平成25(2013)年に生誕250年を迎えた小林一茶。
一茶が生まれた信濃町で、一茶のようにこころを自由にあそばせて、暮らしや仕事を楽しんでいる人たちに、一茶への想いを語っていただきます。一茶の産土(うぶすな)信州しなの町を訪れ、万物の生命を愛でる美しい俳句の世界を体感してみませんか。
生涯に2万句もの俳句を残した
小林一茶とは……
1763(宝暦13)年5月5日、信州柏原村(長野県信濃町柏原)の百姓家(ひゃくしょうや)に生まれた小林一茶は、本名を弥太郎といいました。
3歳で生母が亡くなり、8歳で新しい母を迎えますが、継母とうまく馴染むことができず、15歳の春、江戸に奉公に出されます。奉公先を転々とするなかで一茶は俳句と出会い、葛飾派の溝口素丸(そまる)や二六庵竹阿(にろくあんちくあ)に師事し、20歳を過ぎたころから俳諧師を目指しました。
30~36歳まで関西や四国、九州を行脚し、多くの俳人との交遊を経て、「たびしゅうい」や「さらば笠」を出版、ようやく俳諧師として認められるようになります。
39歳で帰郷し、父を看取ったころから、北信濃での徘徊活動を始め、弟と遺産交渉を行いながら、信濃町(柏原・古間)をはじめ、長野市(長沼・善光寺・浅野)、飯綱町(毛野・牟礼)、中野市、小布施町(六川)、山ノ内町(湯田中・横倉)、高山村などに門人を増やしていきます。
50歳の冬に帰郷し、遺産問題を解決した一茶は、52歳で結婚。長男千太郎、長女さと、次男石太郎、三男金三郎と、4人の子どもを授かりましたが、いずれも幼くして亡くなり、ひとりめの妻きくも37歳の若さで亡くなってしまいます。再婚と離婚を経て、3度目の結婚をした1827(文政10)年には、柏原宿の大家で我が家を焼失し、焼け残った土蔵に仮住まいをおきますが、この年の11月19日、65歳の生涯を終えます。

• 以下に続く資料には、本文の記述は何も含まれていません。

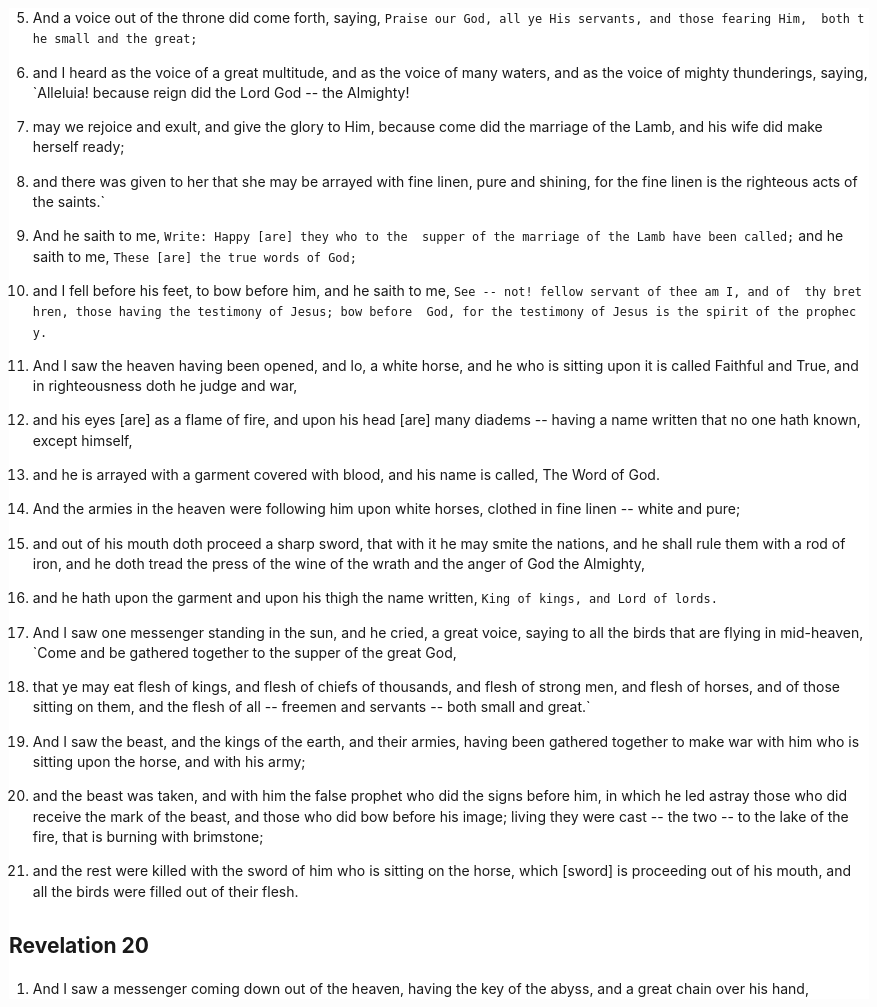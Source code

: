 5. And a voice out of the throne did come forth, saying,  `Praise our God, all ye His servants, and those fearing Him,  both the small and the great;`

6. and I heard as the voice of a great multitude, and as the  voice of many waters, and as the voice of mighty thunderings,  saying, `Alleluia! because reign did the Lord God -- the  Almighty!

7. may we rejoice and exult, and give the glory to Him,  because come did the marriage of the Lamb, and his wife did  make herself ready;

8. and there was given to her that she may be arrayed with  fine linen, pure and shining, for the fine linen is the  righteous acts of the saints.`

9. And he saith to me, `Write: Happy [are] they who to the  supper of the marriage of the Lamb have been called;` and he  saith to me, `These [are] the true words of God;`

10. and I fell before his feet, to bow before him, and he  saith to me, `See -- not! fellow servant of thee am I, and of  thy brethren, those having the testimony of Jesus; bow before  God, for the testimony of Jesus is the spirit of the prophecy.`

11. And I saw the heaven having been opened, and lo, a white  horse, and he who is sitting upon it is called Faithful and  True, and in righteousness doth he judge and war,

12. and his eyes [are] as a flame of fire, and upon his head  [are] many diadems -- having a name written that no one hath  known, except himself,

13. and he is arrayed with a garment covered with blood, and  his name is called, The Word of God.

14. And the armies in the heaven were following him upon white  horses, clothed in fine linen -- white and pure;

15. and out of his mouth doth proceed a sharp sword, that with  it he may smite the nations, and he shall rule them with a rod  of iron, and he doth tread the press of the wine of the wrath  and the anger of God the Almighty,

16. and he hath upon the garment and upon his thigh the name  written, `King of kings, and Lord of lords.`

17. And I saw one messenger standing in the sun, and he cried,  a great voice, saying to all the birds that are flying in  mid-heaven, `Come and be gathered together to the supper of the  great God,

18. that ye may eat flesh of kings, and flesh of chiefs of  thousands, and flesh of strong men, and flesh of horses, and of  those sitting on them, and the flesh of all -- freemen and  servants -- both small and great.`

19. And I saw the beast, and the kings of the earth, and their  armies, having been gathered together to make war with him who  is sitting upon the horse, and with his army;

20. and the beast was taken, and with him the false prophet  who did the signs before him, in which he led astray those who  did receive the mark of the beast, and those who did bow before  his image; living they were cast -- the two -- to the lake of  the fire, that is burning with brimstone;

21. and the rest were killed with the sword of him who is  sitting on the horse, which [sword] is proceeding out of his  mouth, and all the birds were filled out of their flesh.

## Revelation 20

1. And I saw a messenger coming down out of the heaven, having  the key of the abyss, and a great chain over his hand,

一茶の没後、再々婚した妻やをとの間に次女やたが生まれ、一茶の子孫は今も信濃町に暮らしています。
俳諧師としては恵まれた家の出ではなく、家庭的な不幸が重なった一茶でしたが、自らの努力によって、江戸時代の俳諧の宗匠として晩年まで活躍し、多くの門人に庇護されながら、子どもや動植物など、小さな生命への慈愛に満ちた2万句もの俳句を残しました。

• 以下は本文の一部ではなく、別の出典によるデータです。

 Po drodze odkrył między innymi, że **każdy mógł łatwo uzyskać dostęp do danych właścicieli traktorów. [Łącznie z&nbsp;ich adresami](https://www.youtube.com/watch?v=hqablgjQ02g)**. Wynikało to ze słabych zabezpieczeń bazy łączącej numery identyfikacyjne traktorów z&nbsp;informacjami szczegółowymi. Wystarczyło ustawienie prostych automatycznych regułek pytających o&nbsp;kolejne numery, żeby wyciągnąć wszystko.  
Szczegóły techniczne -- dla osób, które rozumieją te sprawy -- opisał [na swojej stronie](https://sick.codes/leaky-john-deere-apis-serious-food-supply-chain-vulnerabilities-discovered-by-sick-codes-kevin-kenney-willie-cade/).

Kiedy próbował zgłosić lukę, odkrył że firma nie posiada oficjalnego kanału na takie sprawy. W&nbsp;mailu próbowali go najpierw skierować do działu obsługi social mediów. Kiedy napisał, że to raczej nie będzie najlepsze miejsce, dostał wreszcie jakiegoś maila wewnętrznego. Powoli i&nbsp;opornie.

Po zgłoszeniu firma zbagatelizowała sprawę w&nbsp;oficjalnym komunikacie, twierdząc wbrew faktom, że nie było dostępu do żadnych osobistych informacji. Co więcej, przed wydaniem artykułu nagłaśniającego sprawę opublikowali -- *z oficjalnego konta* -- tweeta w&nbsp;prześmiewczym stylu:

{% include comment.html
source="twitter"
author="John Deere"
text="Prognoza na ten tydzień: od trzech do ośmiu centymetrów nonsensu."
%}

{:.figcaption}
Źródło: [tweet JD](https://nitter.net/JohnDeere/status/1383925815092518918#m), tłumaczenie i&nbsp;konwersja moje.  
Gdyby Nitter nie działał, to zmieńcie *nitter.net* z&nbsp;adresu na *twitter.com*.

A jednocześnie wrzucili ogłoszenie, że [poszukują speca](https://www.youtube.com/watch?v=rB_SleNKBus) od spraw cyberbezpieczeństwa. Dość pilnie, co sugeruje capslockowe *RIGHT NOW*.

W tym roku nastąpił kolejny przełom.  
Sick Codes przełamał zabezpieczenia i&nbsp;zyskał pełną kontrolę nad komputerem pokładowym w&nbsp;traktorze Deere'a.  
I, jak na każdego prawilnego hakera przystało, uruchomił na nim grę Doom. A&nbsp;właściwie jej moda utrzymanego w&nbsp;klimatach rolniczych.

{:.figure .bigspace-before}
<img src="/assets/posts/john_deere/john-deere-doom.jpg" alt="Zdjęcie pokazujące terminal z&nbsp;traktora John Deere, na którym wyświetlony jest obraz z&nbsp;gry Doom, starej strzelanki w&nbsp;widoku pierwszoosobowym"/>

2013(平成25)年には、一茶生誕250年を迎えました。一茶生誕の地信濃町で、悠然とした大自然とともに一茶の句に親しんでみませんか。
1763年 | 信濃町柏原に生まれる | |
1766年 | 3歳 | 生母亡くなる |
1771年 | 8歳 | 継母を迎える |
1778年 | 15歳 | 江戸に奉公に出る |
1783年 | 20歳頃 | 俳諧師を志す |
1813年 | 50歳 | 帰郷 |
1815年 | 52歳 | 結婚。3男1女をもうけるがいずれも幼くして亡くなる。きくは37歳で亡くなる。2番目の妻は半年で離婚。 |
1826年 | 64歳 | 3番目の妻やをと結婚 |
1827年 | 65歳 | 7月24日、柏原宿を襲う大火に遭い、母屋を失う。11月19日、焼け残った土蔵の中で64年半の生涯を閉じる |
1828年 | 4月 | 4月、1女やたが生まれる。 |
一茶まつり
開催日時:5月5日(祝)
毎年一茶生誕の日に一茶記念館を会場に行われる。特設ステージでは歌や演奏、舞踊などが披露され、地元の商店街よる露店などが並ぶ。3000人ほどが訪れる一茶記念館がある小丸山麓に位置する黒姫駅からは、踊りながら会場を目指す「一茶音頭パレード」が楽しげに繰り広げられる。
お問い合わせ:信濃町観光案内所
電話:026-255-3226
一茶忌俳句大会/新そば会
開催日時:11月19日
毎年一茶の命日に一茶忌俳句大会と、名物「霧下そば」の新そばを味わうイベントを一茶記念館を会場に開催。5月から8月までに全国から募集を行う俳句大会には、1300人近い人々から5000句の俳句が寄せられる。